Wednesday, September 15, 2021

The University of Iowa is seeking state funding to modernize an iconic building on campus that is home to one of the fastest-growing undergraduate programs.

MacLean Hall houses Iowa’s computer science and math departments. Computer science is a fast-growing course of study with more than 1,000 graduate and undergraduate majors. Computer science grads join many tech-related professions needed throughout the state of Iowa.

The Board of Regents, State of Iowa, on Sept. 16 approved the university’s $27.9 million legislative request to modernize MacLean Hall, situated on the southwest corner of the Pentacrest. The request now will go to the Iowa Legislature for consideration during the next session, which begins in January. State funding for building projects at institutions the board oversees is considered separately from general, ongoing expenses. 

The MacLean renovations would be the first in a series of sorely needed upgrades to three of the five buildings that make up the Pentacrest—MacLean, Jessup, and Macbride—that have remained largely untouched for 100 years.

The other two buildings, Old Capitol and Schaeffer Hall, were renovated in 2006 and 1998, respectively. Plans to update MacLean, Jessup, and Macbride were in the works as early as 2007, but were derailed by catastrophic flooding the following summer that forced the university to reprioritize its construction itinerary.

“The Pentacrest is the heart of our campus, and it’s vital that we keep these buildings up to date so they can effectively support our core mission of academics and serve our students,” says Kevin Kregel, executive vice president and provost.

If approved by the legislature, design work could begin as early as spring 2022, but no visible construction would take place until 2023. The renovations would correct safety deficiencies, improve accessibility, add new wiring and communications capabilities, modernize classrooms to meet university and industry standards, improve restrooms, renew lighting, and refurbish the exterior in keeping with its historical character. HVAC systems throughout the building also would be upgraded.

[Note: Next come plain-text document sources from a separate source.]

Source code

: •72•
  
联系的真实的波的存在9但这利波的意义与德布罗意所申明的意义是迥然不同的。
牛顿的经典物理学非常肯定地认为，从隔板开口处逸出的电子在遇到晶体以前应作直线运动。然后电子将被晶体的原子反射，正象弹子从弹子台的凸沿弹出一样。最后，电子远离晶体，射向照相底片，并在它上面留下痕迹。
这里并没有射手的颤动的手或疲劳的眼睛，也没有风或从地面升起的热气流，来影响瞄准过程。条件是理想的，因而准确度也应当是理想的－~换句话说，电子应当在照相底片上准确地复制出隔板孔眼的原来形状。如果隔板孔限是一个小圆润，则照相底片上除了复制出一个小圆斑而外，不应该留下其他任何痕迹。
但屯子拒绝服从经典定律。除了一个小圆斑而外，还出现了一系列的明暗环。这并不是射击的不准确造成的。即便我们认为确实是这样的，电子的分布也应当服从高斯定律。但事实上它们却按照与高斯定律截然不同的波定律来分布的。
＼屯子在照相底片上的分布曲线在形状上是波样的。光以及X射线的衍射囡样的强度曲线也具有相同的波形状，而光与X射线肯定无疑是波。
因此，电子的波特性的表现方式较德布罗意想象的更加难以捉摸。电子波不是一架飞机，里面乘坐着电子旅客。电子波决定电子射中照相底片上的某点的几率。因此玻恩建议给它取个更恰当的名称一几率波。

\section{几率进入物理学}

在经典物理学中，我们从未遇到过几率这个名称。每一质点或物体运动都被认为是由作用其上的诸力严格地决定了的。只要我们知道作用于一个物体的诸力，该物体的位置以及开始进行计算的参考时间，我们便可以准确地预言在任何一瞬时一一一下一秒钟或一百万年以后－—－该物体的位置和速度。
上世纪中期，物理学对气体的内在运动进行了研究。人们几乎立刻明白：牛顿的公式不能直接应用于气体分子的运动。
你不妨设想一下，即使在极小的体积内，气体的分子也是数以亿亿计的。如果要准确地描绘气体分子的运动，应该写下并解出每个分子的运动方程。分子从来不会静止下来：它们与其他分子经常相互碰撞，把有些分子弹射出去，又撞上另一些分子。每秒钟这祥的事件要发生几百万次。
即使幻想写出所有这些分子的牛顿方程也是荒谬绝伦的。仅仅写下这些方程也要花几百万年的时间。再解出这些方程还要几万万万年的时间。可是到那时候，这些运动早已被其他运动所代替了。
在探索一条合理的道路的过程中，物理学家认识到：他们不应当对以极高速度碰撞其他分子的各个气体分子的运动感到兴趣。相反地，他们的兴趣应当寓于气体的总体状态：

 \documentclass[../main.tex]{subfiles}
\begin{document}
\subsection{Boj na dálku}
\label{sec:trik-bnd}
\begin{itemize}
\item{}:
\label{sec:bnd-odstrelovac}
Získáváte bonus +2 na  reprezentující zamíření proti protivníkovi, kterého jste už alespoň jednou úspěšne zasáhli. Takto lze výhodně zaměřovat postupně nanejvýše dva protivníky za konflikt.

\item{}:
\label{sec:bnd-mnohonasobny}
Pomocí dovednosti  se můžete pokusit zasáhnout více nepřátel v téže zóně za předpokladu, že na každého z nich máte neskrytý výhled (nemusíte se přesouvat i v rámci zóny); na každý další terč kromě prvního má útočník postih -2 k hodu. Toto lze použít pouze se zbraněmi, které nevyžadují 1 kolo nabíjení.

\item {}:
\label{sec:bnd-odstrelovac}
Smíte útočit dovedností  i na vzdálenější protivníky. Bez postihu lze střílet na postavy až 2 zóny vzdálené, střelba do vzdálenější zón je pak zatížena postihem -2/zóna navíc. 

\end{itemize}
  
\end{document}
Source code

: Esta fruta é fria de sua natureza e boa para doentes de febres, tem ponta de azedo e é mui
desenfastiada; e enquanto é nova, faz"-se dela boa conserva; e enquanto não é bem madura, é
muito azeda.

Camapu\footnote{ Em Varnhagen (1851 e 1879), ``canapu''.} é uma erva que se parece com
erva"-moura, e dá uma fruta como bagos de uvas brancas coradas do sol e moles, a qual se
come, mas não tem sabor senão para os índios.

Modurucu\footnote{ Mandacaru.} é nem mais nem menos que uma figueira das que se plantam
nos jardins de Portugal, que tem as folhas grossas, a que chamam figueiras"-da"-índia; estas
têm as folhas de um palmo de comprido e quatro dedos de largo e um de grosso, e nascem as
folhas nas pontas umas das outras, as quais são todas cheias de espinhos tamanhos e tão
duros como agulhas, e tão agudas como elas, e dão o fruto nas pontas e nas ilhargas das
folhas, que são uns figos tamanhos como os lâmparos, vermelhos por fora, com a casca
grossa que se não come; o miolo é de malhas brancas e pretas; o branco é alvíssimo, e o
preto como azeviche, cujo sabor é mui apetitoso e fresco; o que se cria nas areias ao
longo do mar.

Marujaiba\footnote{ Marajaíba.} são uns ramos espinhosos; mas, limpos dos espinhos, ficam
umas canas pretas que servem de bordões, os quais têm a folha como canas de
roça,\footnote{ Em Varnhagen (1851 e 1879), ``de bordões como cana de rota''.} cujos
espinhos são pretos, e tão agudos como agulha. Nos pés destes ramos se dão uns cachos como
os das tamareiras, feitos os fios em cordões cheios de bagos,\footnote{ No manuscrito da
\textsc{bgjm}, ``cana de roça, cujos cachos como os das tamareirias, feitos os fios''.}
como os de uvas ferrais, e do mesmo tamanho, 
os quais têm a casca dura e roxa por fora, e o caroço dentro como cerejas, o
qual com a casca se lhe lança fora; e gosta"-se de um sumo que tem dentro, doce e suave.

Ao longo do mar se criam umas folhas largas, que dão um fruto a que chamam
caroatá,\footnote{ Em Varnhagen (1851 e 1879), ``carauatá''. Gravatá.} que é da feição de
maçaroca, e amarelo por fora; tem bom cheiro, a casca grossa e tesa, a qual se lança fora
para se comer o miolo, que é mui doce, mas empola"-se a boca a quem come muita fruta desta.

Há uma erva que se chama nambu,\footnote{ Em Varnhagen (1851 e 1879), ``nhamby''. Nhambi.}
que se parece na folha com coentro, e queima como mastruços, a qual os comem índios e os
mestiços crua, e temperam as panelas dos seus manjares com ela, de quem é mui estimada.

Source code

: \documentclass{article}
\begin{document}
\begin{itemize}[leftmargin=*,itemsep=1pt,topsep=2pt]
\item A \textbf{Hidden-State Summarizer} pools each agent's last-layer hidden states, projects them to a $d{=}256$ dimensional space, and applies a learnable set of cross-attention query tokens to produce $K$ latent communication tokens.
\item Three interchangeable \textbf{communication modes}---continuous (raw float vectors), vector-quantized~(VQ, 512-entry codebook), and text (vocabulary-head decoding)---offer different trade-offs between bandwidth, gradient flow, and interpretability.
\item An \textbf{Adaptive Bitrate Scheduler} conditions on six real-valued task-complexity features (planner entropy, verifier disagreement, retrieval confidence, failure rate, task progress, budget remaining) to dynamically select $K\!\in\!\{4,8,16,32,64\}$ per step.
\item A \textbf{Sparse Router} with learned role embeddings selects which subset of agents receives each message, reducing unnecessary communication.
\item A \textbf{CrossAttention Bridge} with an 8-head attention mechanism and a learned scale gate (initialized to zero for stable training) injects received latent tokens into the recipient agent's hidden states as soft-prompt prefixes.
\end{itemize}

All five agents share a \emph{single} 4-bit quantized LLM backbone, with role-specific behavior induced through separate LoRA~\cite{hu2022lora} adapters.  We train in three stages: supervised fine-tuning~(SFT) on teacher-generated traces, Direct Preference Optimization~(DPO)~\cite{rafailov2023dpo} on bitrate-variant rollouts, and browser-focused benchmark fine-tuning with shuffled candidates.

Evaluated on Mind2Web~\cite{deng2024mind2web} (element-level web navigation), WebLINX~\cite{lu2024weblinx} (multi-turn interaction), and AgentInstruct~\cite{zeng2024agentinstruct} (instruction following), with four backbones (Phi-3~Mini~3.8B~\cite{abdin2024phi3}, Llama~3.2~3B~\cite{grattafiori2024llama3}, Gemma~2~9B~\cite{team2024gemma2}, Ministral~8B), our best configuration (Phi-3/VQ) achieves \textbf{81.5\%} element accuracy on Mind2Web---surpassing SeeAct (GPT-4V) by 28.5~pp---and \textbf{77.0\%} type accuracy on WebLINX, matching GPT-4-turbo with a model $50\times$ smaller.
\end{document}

“These buildings are historic in nature and are extremely valuable to the university. They’re keepers, and you want to put the programs back into buildings that belong there long term,” says Rod Lehnertz, senior vice president for finance and operations. “It’s a priority for the university to shift its focus to how we can better serve the needs of our students by returning the most centrally located buildings on our campus to academic space and student-oriented functions.”

Without the modernization and efficiency improvements, MacLean Hall and its companions will become more costly to the university. The current deferred maintenance backlog for MacLean alone is estimated at $8 million. If not attended to, this figure will grow rapidly during the next 10 years, and work could increasingly interrupt the building’s academic mission.

“The buildings that comprise the Pentacrest contribute to the character and image of the university,” says Lehnertz. “The preservation of these iconic buildings is of vital importance to our students, alumni, faculty, and staff. It is possible to continue to defer renewal, maintenance, and upgrades; however, doing so would be a costly short-term solution for some of the most significant buildings on our campus.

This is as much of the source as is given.